Assénolouyane Diédhiou, la reine cadette aux rêves interrompus
Si Madiobi a connu la royauté après un long mariage, Assénolouyane, elle, y a été projetée brusquement, presque par surprise. Née le 12 avril 2000, à Essaout, cette fille de Joachim Diédhiou et d’Euphraise Diatta poursuit paisiblement sa scolarité au Collège d’enseignement moyen (Cem) de Boukitingho lorsqu’en février 2016, à 16 ans, on vient la chercher à l’école.
Ce jour-là, elle apprend qu’elle devient la deuxième reine d’Essaout. Issue de la concession Batéfousse, l’une de celles où l’on choisit les reines, elle ne s’était jamais imaginé un tel destin. Les premiers temps sont difficiles, mais la jeune demoiselle s’adapte.
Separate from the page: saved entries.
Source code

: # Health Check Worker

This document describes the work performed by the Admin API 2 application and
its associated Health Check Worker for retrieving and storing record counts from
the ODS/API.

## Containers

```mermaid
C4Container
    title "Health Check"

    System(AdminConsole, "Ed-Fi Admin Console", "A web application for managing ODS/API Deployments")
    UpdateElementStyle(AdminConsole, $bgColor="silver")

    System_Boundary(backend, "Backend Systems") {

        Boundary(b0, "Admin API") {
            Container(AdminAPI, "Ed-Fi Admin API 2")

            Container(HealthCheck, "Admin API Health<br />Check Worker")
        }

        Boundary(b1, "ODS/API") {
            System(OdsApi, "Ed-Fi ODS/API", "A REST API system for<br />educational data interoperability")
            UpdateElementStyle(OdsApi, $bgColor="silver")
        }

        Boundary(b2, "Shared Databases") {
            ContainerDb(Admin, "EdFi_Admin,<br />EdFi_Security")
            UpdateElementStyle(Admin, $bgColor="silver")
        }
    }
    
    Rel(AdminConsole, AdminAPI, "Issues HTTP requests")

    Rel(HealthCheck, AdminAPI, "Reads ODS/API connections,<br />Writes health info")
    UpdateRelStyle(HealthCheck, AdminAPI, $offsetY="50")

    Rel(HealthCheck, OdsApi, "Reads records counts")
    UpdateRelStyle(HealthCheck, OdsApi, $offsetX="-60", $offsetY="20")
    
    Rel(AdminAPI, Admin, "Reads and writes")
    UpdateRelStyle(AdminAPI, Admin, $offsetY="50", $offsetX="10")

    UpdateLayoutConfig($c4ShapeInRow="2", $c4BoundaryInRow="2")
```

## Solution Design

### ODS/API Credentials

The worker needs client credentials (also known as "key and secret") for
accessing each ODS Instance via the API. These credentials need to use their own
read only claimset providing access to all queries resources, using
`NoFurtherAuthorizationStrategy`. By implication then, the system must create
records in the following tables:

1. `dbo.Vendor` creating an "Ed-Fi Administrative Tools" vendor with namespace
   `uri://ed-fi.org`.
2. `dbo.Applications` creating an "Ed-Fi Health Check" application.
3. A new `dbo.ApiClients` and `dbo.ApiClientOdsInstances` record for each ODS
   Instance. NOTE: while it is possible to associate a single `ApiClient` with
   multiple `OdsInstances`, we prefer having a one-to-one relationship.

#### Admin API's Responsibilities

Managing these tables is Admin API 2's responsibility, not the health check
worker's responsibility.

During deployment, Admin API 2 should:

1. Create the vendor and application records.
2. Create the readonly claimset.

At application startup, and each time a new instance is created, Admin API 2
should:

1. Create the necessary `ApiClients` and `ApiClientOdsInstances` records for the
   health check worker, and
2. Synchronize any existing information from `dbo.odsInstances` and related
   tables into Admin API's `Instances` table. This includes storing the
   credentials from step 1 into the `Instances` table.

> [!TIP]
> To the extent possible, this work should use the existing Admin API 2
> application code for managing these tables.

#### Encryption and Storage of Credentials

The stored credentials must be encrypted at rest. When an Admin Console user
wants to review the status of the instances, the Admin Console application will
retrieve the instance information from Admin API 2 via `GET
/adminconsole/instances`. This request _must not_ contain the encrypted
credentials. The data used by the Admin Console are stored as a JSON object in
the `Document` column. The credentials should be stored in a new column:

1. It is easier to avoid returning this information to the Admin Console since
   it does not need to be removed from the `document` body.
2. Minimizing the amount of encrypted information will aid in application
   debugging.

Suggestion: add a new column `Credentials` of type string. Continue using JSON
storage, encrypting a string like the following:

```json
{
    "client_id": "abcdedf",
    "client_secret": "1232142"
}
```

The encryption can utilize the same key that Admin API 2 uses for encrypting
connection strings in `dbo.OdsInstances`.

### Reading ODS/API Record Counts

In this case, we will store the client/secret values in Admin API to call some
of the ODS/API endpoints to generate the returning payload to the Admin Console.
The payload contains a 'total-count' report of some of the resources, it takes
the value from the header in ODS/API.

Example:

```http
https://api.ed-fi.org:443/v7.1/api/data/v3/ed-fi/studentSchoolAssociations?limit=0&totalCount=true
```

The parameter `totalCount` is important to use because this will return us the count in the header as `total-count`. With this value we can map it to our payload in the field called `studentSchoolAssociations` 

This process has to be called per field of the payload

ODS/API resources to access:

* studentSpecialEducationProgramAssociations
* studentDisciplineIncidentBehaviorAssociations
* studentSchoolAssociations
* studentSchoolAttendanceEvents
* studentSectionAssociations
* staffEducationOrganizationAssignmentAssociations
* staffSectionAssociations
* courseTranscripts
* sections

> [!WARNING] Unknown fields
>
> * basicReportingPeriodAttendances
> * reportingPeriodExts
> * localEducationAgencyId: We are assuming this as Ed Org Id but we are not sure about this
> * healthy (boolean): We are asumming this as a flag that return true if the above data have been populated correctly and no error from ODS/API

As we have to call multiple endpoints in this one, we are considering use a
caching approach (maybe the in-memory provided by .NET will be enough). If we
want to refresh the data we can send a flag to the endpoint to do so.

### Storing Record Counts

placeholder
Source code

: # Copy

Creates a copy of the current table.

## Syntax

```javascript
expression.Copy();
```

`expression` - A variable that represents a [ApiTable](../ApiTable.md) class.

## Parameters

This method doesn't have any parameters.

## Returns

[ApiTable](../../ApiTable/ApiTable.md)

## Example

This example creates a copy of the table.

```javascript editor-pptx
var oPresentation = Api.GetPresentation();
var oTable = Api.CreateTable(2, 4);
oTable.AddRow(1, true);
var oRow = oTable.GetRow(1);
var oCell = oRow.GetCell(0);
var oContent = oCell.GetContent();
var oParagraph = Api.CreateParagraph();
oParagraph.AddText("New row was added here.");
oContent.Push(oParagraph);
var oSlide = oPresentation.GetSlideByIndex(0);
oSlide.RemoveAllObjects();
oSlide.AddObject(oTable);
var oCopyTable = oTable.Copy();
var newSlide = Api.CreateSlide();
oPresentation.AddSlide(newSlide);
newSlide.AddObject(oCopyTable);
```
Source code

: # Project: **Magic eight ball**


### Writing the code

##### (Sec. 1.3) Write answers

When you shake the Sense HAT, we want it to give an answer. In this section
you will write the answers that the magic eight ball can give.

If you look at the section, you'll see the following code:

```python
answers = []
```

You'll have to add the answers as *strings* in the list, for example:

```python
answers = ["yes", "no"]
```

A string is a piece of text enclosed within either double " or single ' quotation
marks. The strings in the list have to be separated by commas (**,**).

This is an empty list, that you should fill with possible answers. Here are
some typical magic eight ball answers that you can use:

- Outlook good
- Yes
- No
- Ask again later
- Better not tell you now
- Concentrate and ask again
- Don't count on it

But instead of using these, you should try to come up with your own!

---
« Il faut prendre avec philosophie tout ce que le destin nous offre », dit-elle, aujourd’hui, avec maturité. Assénolouyane voit son rôle comme celui d’une régulatrice sociale, une médiatrice entre le roi et la population. Elle travaille main dans la main avec les femmes du royaume, même si certaines traditions limitent son accès à certains cultes. Elle contribue aussi aux dépenses royales et, malgré sa jeunesse, se dit comblée.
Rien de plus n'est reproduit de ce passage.